What to work on
For each entry below, write an exact copy and leave out the images.

+ + + + +

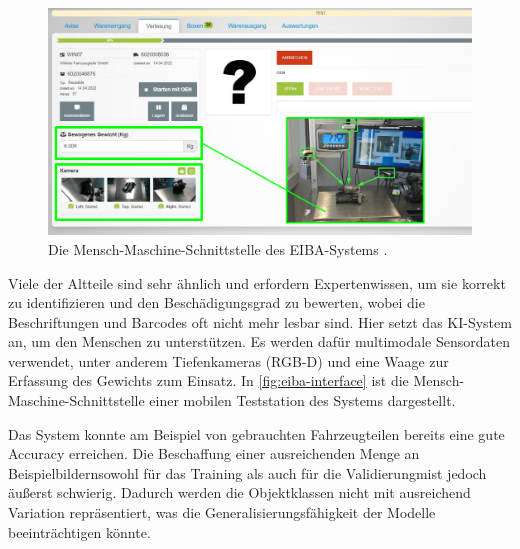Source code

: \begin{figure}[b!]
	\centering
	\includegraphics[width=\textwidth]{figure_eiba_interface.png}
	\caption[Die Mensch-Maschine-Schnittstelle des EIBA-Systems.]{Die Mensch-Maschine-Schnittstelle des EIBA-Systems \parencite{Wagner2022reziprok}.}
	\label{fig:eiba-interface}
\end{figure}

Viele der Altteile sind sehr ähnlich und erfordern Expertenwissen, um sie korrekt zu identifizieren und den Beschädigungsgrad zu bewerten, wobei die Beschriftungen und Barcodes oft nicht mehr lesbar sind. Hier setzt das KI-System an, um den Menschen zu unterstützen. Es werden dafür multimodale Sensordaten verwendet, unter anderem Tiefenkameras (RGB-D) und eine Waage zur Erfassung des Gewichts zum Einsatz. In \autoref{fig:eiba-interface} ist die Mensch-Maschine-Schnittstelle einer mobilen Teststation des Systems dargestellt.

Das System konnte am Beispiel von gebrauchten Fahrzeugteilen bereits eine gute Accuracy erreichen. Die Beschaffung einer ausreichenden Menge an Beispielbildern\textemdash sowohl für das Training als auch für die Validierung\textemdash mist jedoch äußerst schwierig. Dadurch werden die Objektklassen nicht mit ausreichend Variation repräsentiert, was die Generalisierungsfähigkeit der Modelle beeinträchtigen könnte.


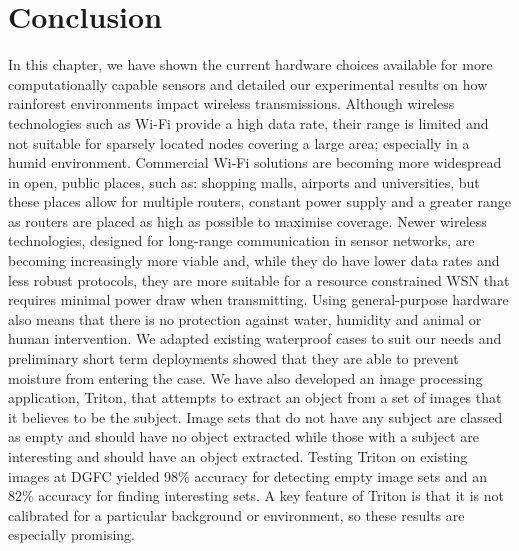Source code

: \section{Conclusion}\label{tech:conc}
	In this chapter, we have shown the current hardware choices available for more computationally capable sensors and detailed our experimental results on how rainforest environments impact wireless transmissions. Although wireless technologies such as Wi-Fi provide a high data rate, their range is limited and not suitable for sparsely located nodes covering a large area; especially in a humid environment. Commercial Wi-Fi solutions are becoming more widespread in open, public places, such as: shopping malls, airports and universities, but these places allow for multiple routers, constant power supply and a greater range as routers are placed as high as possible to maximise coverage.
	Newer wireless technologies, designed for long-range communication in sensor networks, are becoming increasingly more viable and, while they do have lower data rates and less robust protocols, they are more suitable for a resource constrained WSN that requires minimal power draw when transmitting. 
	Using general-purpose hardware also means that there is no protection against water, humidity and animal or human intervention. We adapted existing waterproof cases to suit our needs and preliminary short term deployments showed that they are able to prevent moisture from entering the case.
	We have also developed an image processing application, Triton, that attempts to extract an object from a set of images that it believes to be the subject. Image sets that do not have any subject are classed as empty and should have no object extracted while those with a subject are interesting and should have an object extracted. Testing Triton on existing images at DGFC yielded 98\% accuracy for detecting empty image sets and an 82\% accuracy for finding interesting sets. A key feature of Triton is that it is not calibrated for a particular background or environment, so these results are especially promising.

+ + + + +

Solution to this problem
Source code

: \begin{figure}[b!]
	\centering
	\includegraphics[width=\textwidth]{figure_eiba_interface.png}
	\caption[Die Mensch-Maschine-Schnittstelle des EIBA-Systems.]{Die Mensch-Maschine-Schnittstelle des EIBA-Systems \parencite{Wagner2022reziprok}.}
	\label{fig:eiba-interface}
\end{figure}

Viele der Altteile sind sehr ähnlich und erfordern Expertenwissen, um sie korrekt zu identifizieren und den Beschädigungsgrad zu bewerten, wobei die Beschriftungen und Barcodes oft nicht mehr lesbar sind. Hier setzt das KI-System an, um den Menschen zu unterstützen. Es werden dafür multimodale Sensordaten verwendet, unter anderem Tiefenkameras (RGB-D) und eine Waage zur Erfassung des Gewichts zum Einsatz. In \autoref{fig:eiba-interface} ist die Mensch-Maschine-Schnittstelle einer mobilen Teststation des Systems dargestellt.

Das System konnte am Beispiel von gebrauchten Fahrzeugteilen bereits eine gute Accuracy erreichen. Die Beschaffung einer ausreichenden Menge an Beispielbildern\textemdash sowohl für das Training als auch für die Validierung\textemdash mist jedoch äußerst schwierig. Dadurch werden die Objektklassen nicht mit ausreichend Variation repräsentiert, was die Generalisierungsfähigkeit der Modelle beeinträchtigen könnte.


Source code

: \section{Conclusion}\label{tech:conc}
	In this chapter, we have shown the current hardware choices available for more computationally capable sensors and detailed our experimental results on how rainforest environments impact wireless transmissions. Although wireless technologies such as Wi-Fi provide a high data rate, their range is limited and not suitable for sparsely located nodes covering a large area; especially in a humid environment. Commercial Wi-Fi solutions are becoming more widespread in open, public places, such as: shopping malls, airports and universities, but these places allow for multiple routers, constant power supply and a greater range as routers are placed as high as possible to maximise coverage.
	Newer wireless technologies, designed for long-range communication in sensor networks, are becoming increasingly more viable and, while they do have lower data rates and less robust protocols, they are more suitable for a resource constrained WSN that requires minimal power draw when transmitting. 
	Using general-purpose hardware also means that there is no protection against water, humidity and animal or human intervention. We adapted existing waterproof cases to suit our needs and preliminary short term deployments showed that they are able to prevent moisture from entering the case.
	We have also developed an image processing application, Triton, that attempts to extract an object from a set of images that it believes to be the subject. Image sets that do not have any subject are classed as empty and should have no object extracted while those with a subject are interesting and should have an object extracted. Testing Triton on existing images at DGFC yielded 98\% accuracy for detecting empty image sets and an 82\% accuracy for finding interesting sets. A key feature of Triton is that it is not calibrated for a particular background or environment, so these results are especially promising.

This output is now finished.